Think before you click: Retail apps and local online shopping have seen a boom. But as you e-shop to your heart’s content, don’t do it until you drop all your defences.

Think before you click: Retail apps and local online shopping have seen a boom. But as you e-shop to your heart’s content, don’t do it until you drop all your defences.

Protect your identity and finances as you hunt for that perfect gift online.

THE holiday season is here, and for many, that means the arrival of the shopping season too!

Malaysians’ love for shopping could not have found a bigger outlet than the World Wide Web store, with the help of their very own personal shopper – their mobile device.

It is no wonder retail apps and local online shopping have seen a boom. But as you e-shop to your heart’s content, don’t do it until you drop all your defences, warns safety giant Symantec Corporation. Cyber criminals are also getting a lot of joy this festive season, having a merry time pouncing on the unaware and careless.

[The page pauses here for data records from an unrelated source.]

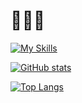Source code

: # :metal::floppy_disk::metal:

[![My Skills](https://skillicons.dev/icons?i=cpp,rust,go,py,neovim,arch)](https://skillicons.dev)

[![GitHub stats](https://github-readme-stats.vercel.app/api?username=balintkissdev)](https://github.com/anuraghazra/github-readme-stats)

[![Top Langs](https://github-readme-stats.vercel.app/api/top-langs/?username=balintkissdev&layout=compact&hide=html,css,cmake)](https://github.com/anuraghazra/github-readme-stats)
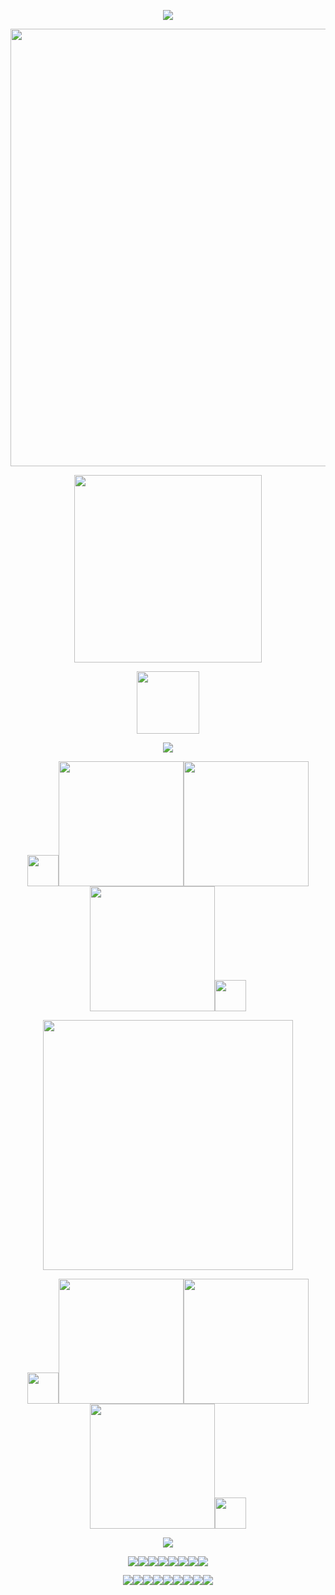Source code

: <p align="center"><img src="https://64.media.tumblr.com/ecc5858c57557fcc5416df70c0e25e8d/973f37d9368b2c9d-15/s2048x3072/695ed078c41ea948dceac53226601c2e11d8e0ba.pnj">
<p align="center"><img src="https://64.media.tumblr.com/ab1f6bc170b5ad5cfc4fd918577823a2/784287e938983fc8-78/s2048x3072/202a3e48bb91074386c921b326048be9451496cc.pnj" width="700">
<p align="center"><img src="https://spotify-github-profile.kittinanx.com/api/view?uid=31nthrfejdrl5ztsoldu5q2cncju&cover_image=true&theme=novatorem&show_offline=false&background_color=3c6fa8&interchange=false&bar_color=3c6fa8&bar_color_cover=false)](https://github.com/kittinan/spotify-github-profile)" width="300">
<p align="center"><img src="https://komarev.com/ghpvc/?username=jekosian&&label=୨୧-Specs&color=3c6fa8&style=plastic" width="100">
<p align="center"><img src="https://64.media.tumblr.com/11923a568f5fed93b4cea06885fcafc7/c3ae5378fa1764af-b8/s1280x1920/3047b6844093c15d5df4ce78609be75d8e8123a5.gifv">
<p align="center"><img src="https://64.media.tumblr.com/45ea6473afe650602a733306af6c0b90/7fbf3281a4714bc7-8a/s250x400/e64b3c87026d0b3db4741c45c7266fa34e45d9f5.gifv" width="50"><a href="https://osian.atabook.org" title="ata"><img src="https://64.media.tumblr.com/02858116cbefa264a659b16da484a92e/ba217420e2f0bdee-5d/s540x810/b1917f29804694f96b8080541ade67edb0e306d0.pnj" width="200"></a><a href="https://guns.lol/schwanz" title="schwanz"><img src="https://64.media.tumblr.com/e8248592505583e685dc4621b723531c/ba217420e2f0bdee-37/s540x810/73c1eebeeaae0a7d41ebbc695eb6c4dc58f9e704.pnj" width="200"></a><a href="https://listography.com/jekosian" title="listo"><img src="https://64.media.tumblr.com/f8a4fdcd9336ee6b078107dc5570caa0/ba217420e2f0bdee-46/s540x810/6a523f894be25d283ab0d07a6a77f0ad04342d4f.pnj" width="200"></a><img src="https://64.media.tumblr.com/45ea6473afe650602a733306af6c0b90/7fbf3281a4714bc7-8a/s250x400/e64b3c87026d0b3db4741c45c7266fa34e45d9f5.gifv" width="50">
<p align="center"><img src="https://64.media.tumblr.com/e203da5cc953227354e2fc0411954b9d/746bc605b7fcb1ae-46/s2048x3072/613df55f3dd0101b38beb163064486579eae1907.jpg" width="400">
<p align="center"><img src="https://64.media.tumblr.com/45ea6473afe650602a733306af6c0b90/7fbf3281a4714bc7-8a/s250x400/e64b3c87026d0b3db4741c45c7266fa34e45d9f5.gifv" width="50"><a href="https://rentry.co/membox" title="membox"><img src="https://64.media.tumblr.com/53f6b9871c9195021843a4f589179bb4/ba217420e2f0bdee-10/s540x810/eb0a38b92488cf1ade01812d56924ba3f83de78f.pnj" width="200"></a><a href="https://en.pronouns.page/@picklecruncher" title="prns.pg"><img src="https://64.media.tumblr.com/204cad8299f2a5aab843ab4b64ec078f/ba217420e2f0bdee-19/s540x810/2d0350927050acb38b823ff10971bcf93330966e.pnj" width="200"></a><a href="http://rentry.co/fret" title="fret"><img src="https://64.media.tumblr.com/b9d625a1cf3ad4147773fbcbcefac3e5/ba217420e2f0bdee-9d/s540x810/ab077b76ecc294556291ea562736117509aaa0b1.pnj" width="200"></a><img src="https://64.media.tumblr.com/45ea6473afe650602a733306af6c0b90/7fbf3281a4714bc7-8a/s250x400/e64b3c87026d0b3db4741c45c7266fa34e45d9f5.gifv" width="50">
<p align="center"><img src="https://64.media.tumblr.com/11923a568f5fed93b4cea06885fcafc7/c3ae5378fa1764af-b8/s1280x1920/3047b6844093c15d5df4ce78609be75d8e8123a5.gifv">
<p align="center"><img src="https://64.media.tumblr.com/8799dd967b05d6d25073496ada2dcee6/7fd8de99c27e763a-fc/s100x200/a7bb7effcc93fe312a39d4878981617c455f008f.gifv"><img src="https://64.media.tumblr.com/d47772572ce941132d3772dd242ede63/fe280e89a304aa5d-54/s100x200/f7033befe1c72e0586109df0dae63c29a6d03647.gifv"><img src="https://64.media.tumblr.com/9bb6ad2b41b2ca8bd4083caaa9afda74/fe280e89a304aa5d-9f/s100x200/14a5102b603d9055a7ad7d80eb91177f189f0b12.gifv"><img src="https://64.media.tumblr.com/f455675152c5a28531326b1e1d704542/fe280e89a304aa5d-12/s100x200/615ad34ec9e8104c10d024574d1be8fa3778893b.pnj"><img src="https://64.media.tumblr.com/5dbb2723f19795861756939495d6d533/7fbf3281a4714bc7-8d/s100x200/70588f47997a03ee52257cbc1c4f07fb02ced04a.gifv"><img src="https://64.media.tumblr.com/d9f26ed183ff394b267559572e0619bb/f4163806ce83cba7-3f/s250x400/38eb996235a0d74dad5b7e9f46d6c54d5539fdf6.gifv"><img src="https://64.media.tumblr.com/7bb6055248bf8203b7714883303a79ef/f4163806ce83cba7-28/s250x400/8f63121754db184da2eafb817bb22ece096efe9e.pnj"><img src="https://64.media.tumblr.com/155a9670ff39e902671b8eca7cbaae85/3c0e987a0db3ad0f-81/s250x400/f3e75efa940b44fb903cd608c442e995fcd7776b.gifv">
<p align="center"><img src="https://64.media.tumblr.com/7d252f4b5fde8ae7ba3c1904a51c3a84/eed8f75e288d1d03-0b/s250x400/db0fe5f5265c0c70b60d381188dc08ff55507c33.gifv"><img src="https://64.media.tumblr.com/85129797db53bb94ef7fe6f061c07c6d/7fd8de99c27e763a-c8/s250x400/8ba53e60b9deb61159c7a00d174faaf0f39c5668.gifv"><img src="https://64.media.tumblr.com/bad3b4928e31633aaf5583e20f4deb2b/31686dfffb69d7bb-33/s250x400/adb1d2627ffe1458a3c374e51473309a1188242d.gifv"><img src="https://64.media.tumblr.com/9e1311849a74c7249753425703486e8c/271ca49191df0e5d-10/s250x400/4b4b6df1762f1cc612daf92ba22166ef4434a0db.gifv"><img src="https://64.media.tumblr.com/fcdb1d791e2b0fa67cc61479b06932f4/6f1804d74e3a3f2b-a1/s250x400/7d4a0f630c9dfbb1e1bdfee207a68139fa85a75f.gifv"><img src="https://64.media.tumblr.com/2af04fe2468262508301aefe1c80cd3f/f7ece3e5cf0f9e65-c5/s250x400/e83f3d5143e0e278aff5664de867f3b549c7a6d6.gifv"><img src="https://64.media.tumblr.com/0d58f13a81a02f9ef708e993aabfa1c3/0ff328a5470ba329-93/s250x400/0b1c48de807bfbf83a7580811b83b73d3d3e2436.gifv"><img src="https://64.media.tumblr.com/f5d8719cdf10ccd4d78cffb486078061/7fbf3281a4714bc7-1b/s250x400/ccbe900d87ca458992214e5c6936be8195e1f394.gifv"><img src="https://64.media.tumblr.com/823bd42bd3060a660609c862dc628b59/fc8fed1c3547d741-a8/s250x400/823ee9d767ab409a1d4bdc9f877648c8392bf513.gifv">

Here are a few e-shopping safety tips to protect yourself as you hunt for that perfect gift. Don’t let the time you save on travelling on jam-packed roads, fighting for parking spaces and waiting in the long cashier lines be wasted queuing at the police station.

Don’t be too “App”-y: Think twice before downloading unknown apps from third party app stores. They could come bundled with malicious software or adware. Also, read the permissions the app requires carefully before downloading.

Think before you click: Have your guard up for email and text advertising holiday deals that seem to good to be true. No matter how harmless a spam looks, avoid clicking on the links and downloading the files if you don’t know the sender.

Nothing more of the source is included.